Comment 12 Patrick McMunn 2020-07-22 20:42:49 UTC
Well, after last night, I deleted my Portsnap database and my ports tree, and I downloaded a fresh copy. Today, after seeing your reply, I removed fdescfs from fstab and rebooted so I know I'm working with a clean slate. I ran "portsnap auto" and updated the tree with no errors. Of course this error is intermittent (I went over two and a half months before it cropped up again), so I guess only time can tell for sure.
Comment 13 Jochen Neumeister freebsd_committer 2020-07-24 09:05:46 UTC
as we' ve been added, how can port-secteam help here?
Comment 14 Christos Chatzaras 2020-07-26 13:52:04 UTC
The last weeks I notice the same issue.

I have some jails and also I have /dev mounted as I need /dev/random

/dev/mirror/gm0p2 on / (ufs, local, noatime)
devfs on /dev (devfs, local, multilabel)
/dev/mirror/gm0p7 on /home (ufs, local, noatime, nosuid, with quotas, soft-updates, acls)
/dev/mirror/gm0p8 on /home2 (ufs, local, noatime, noexec, nosuid, soft-updates)
/dev/mirror/gm0p4 on /tmp (ufs, local, noatime, nosuid, soft-updates)
/dev/mirror/gm0p6 on /usr (ufs, local, noatime, soft-updates)
/dev/mirror/gm0p5 on /var (ufs, local, noatime, soft-updates)
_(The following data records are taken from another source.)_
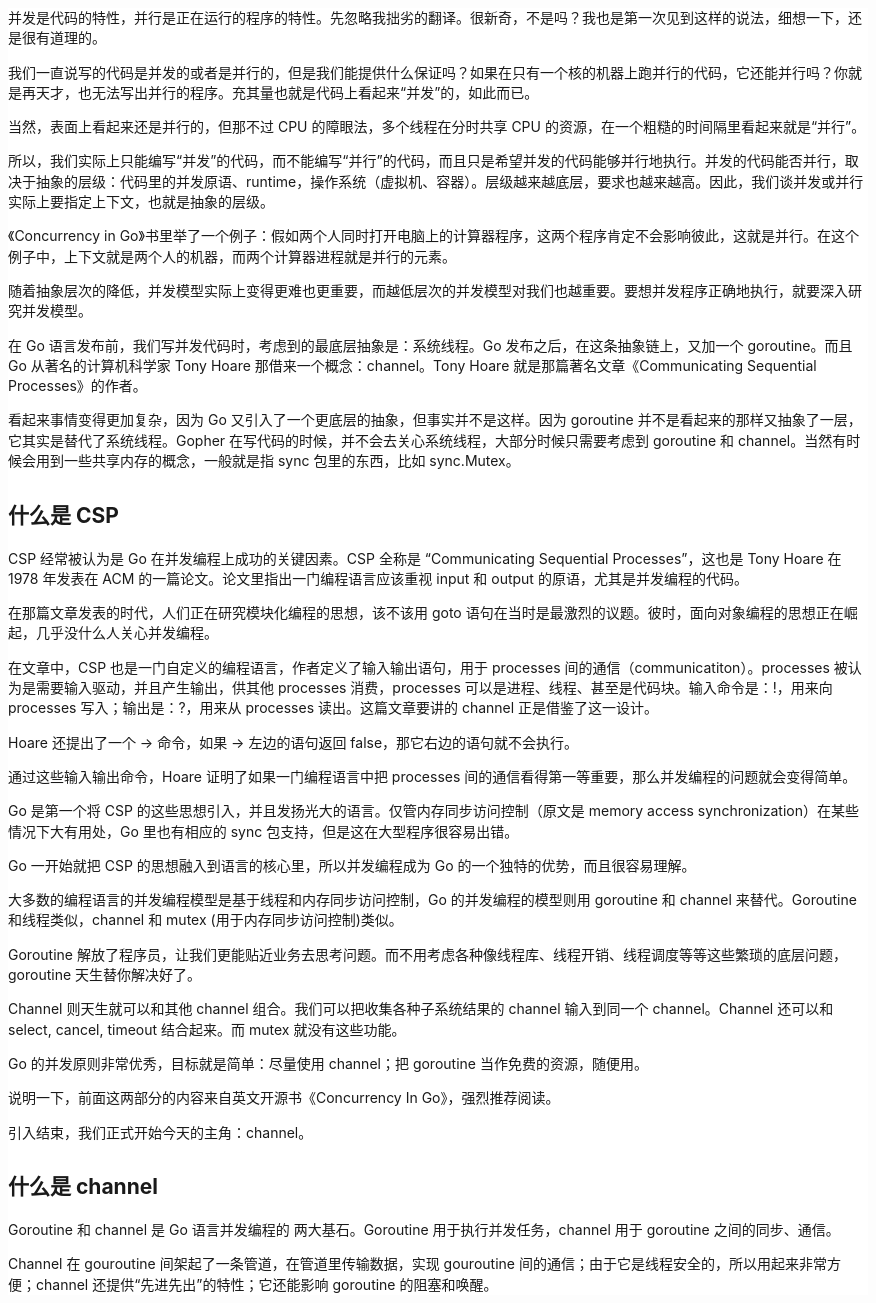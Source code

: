 并发是代码的特性，并行是正在运行的程序的特性。先忽略我拙劣的翻译。很新奇，不是吗？我也是第一次见到这样的说法，细想一下，还是很有道理的。

我们一直说写的代码是并发的或者是并行的，但是我们能提供什么保证吗？如果在只有一个核的机器上跑并行的代码，它还能并行吗？你就是再天才，也无法写出并行的程序。充其量也就是代码上看起来“并发”的，如此而已。

当然，表面上看起来还是并行的，但那不过 CPU 的障眼法，多个线程在分时共享 CPU 的资源，在一个粗糙的时间隔里看起来就是“并行”。

所以，我们实际上只能编写“并发”的代码，而不能编写“并行”的代码，而且只是希望并发的代码能够并行地执行。并发的代码能否并行，取决于抽象的层级：代码里的并发原语、runtime，操作系统（虚拟机、容器）。层级越来越底层，要求也越来越高。因此，我们谈并发或并行实际上要指定上下文，也就是抽象的层级。

《Concurrency in Go》书里举了一个例子：假如两个人同时打开电脑上的计算器程序，这两个程序肯定不会影响彼此，这就是并行。在这个例子中，上下文就是两个人的机器，而两个计算器进程就是并行的元素。

随着抽象层次的降低，并发模型实际上变得更难也更重要，而越低层次的并发模型对我们也越重要。要想并发程序正确地执行，就要深入研究并发模型。

在 Go 语言发布前，我们写并发代码时，考虑到的最底层抽象是：系统线程。Go 发布之后，在这条抽象链上，又加一个 goroutine。而且 Go 从著名的计算机科学家 Tony Hoare 那借来一个概念：channel。Tony Hoare 就是那篇著名文章《Communicating Sequential Processes》的作者。

看起来事情变得更加复杂，因为 Go 又引入了一个更底层的抽象，但事实并不是这样。因为 goroutine 并不是看起来的那样又抽象了一层，它其实是替代了系统线程。Gopher 在写代码的时候，并不会去关心系统线程，大部分时候只需要考虑到 goroutine 和 channel。当然有时候会用到一些共享内存的概念，一般就是指 sync 包里的东西，比如 sync.Mutex。

## 什么是 CSP

CSP 经常被认为是 Go 在并发编程上成功的关键因素。CSP 全称是 “Communicating Sequential Processes”，这也是 Tony Hoare 在 1978 年发表在 ACM 的一篇论文。论文里指出一门编程语言应该重视 input 和 output 的原语，尤其是并发编程的代码。

在那篇文章发表的时代，人们正在研究模块化编程的思想，该不该用 goto 语句在当时是最激烈的议题。彼时，面向对象编程的思想正在崛起，几乎没什么人关心并发编程。

在文章中，CSP 也是一门自定义的编程语言，作者定义了输入输出语句，用于 processes 间的通信（communicatiton）。processes 被认为是需要输入驱动，并且产生输出，供其他 processes 消费，processes 可以是进程、线程、甚至是代码块。输入命令是：!，用来向 processes 写入；输出是：?，用来从 processes 读出。这篇文章要讲的 channel 正是借鉴了这一设计。

Hoare 还提出了一个 -> 命令，如果 -> 左边的语句返回 false，那它右边的语句就不会执行。

通过这些输入输出命令，Hoare 证明了如果一门编程语言中把 processes 间的通信看得第一等重要，那么并发编程的问题就会变得简单。

Go 是第一个将 CSP 的这些思想引入，并且发扬光大的语言。仅管内存同步访问控制（原文是 memory access synchronization）在某些情况下大有用处，Go 里也有相应的 sync 包支持，但是这在大型程序很容易出错。

Go 一开始就把 CSP 的思想融入到语言的核心里，所以并发编程成为 Go 的一个独特的优势，而且很容易理解。

大多数的编程语言的并发编程模型是基于线程和内存同步访问控制，Go 的并发编程的模型则用 goroutine 和 channel 来替代。Goroutine 和线程类似，channel 和 mutex (用于内存同步访问控制)类似。

Goroutine 解放了程序员，让我们更能贴近业务去思考问题。而不用考虑各种像线程库、线程开销、线程调度等等这些繁琐的底层问题，goroutine 天生替你解决好了。

Channel 则天生就可以和其他 channel 组合。我们可以把收集各种子系统结果的 channel 输入到同一个 channel。Channel 还可以和 select, cancel, timeout 结合起来。而 mutex 就没有这些功能。

Go 的并发原则非常优秀，目标就是简单：尽量使用 channel；把 goroutine 当作免费的资源，随便用。

说明一下，前面这两部分的内容来自英文开源书《Concurrency In Go》，强烈推荐阅读。

引入结束，我们正式开始今天的主角：channel。

## 什么是 channel

Goroutine 和 channel 是 Go 语言并发编程的 两大基石。Goroutine 用于执行并发任务，channel 用于 goroutine 之间的同步、通信。

Channel 在 gouroutine 间架起了一条管道，在管道里传输数据，实现 gouroutine 间的通信；由于它是线程安全的，所以用起来非常方便；channel 还提供“先进先出”的特性；它还能影响 goroutine 的阻塞和唤醒。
tmpfs on /tmpfs (tmpfs, local, nosuid)
/home/www on /home/jail/php72/home/www (nullfs, local, noatime, nosuid)
/tmp on /home/jail/php72/tmp (nullfs, local, noatime, nosuid)
/tmpfs on /home/jail/php72/tmpfs (nullfs, local, noatime, nosuid)
devfs on /home/jail/php72/dev (devfs, local, multilabel)
/home/www on /home/jail/php71/home/www (nullfs, local, noatime, nosuid)
/tmp on /home/jail/php71/tmp (nullfs, local, noatime, nosuid)
/tmpfs on /home/jail/php71/tmpfs (nullfs, local, noatime, nosuid)
devfs on /home/jail/php71/dev (devfs, local, multilabel)
/home/www on /home/jail/php56/home/www (nullfs, local, noatime, nosuid)
/tmp on /home/jail/php56/tmp (nullfs, local, noatime, nosuid)
/tmpfs on /home/jail/php56/tmpfs (nullfs, local, noatime, nosuid)
devfs on /home/jail/php56/dev (devfs, local, multilabel)
/tmp on /home/jail/redis/tmp (nullfs, local, noatime, nosuid)
devfs on /home/jail/redis/dev (devfs, local, multilabel)
Comment 15 Patrick McMunn 2020-09-25 23:49:15 UTC
I just wanted to follow up. I didn't realize it has been so long since I last posted, but it has been almost 5 months since I followed Colin's advice in comment 9 by unmounting /dev/fd, and the problem has not cropped up again.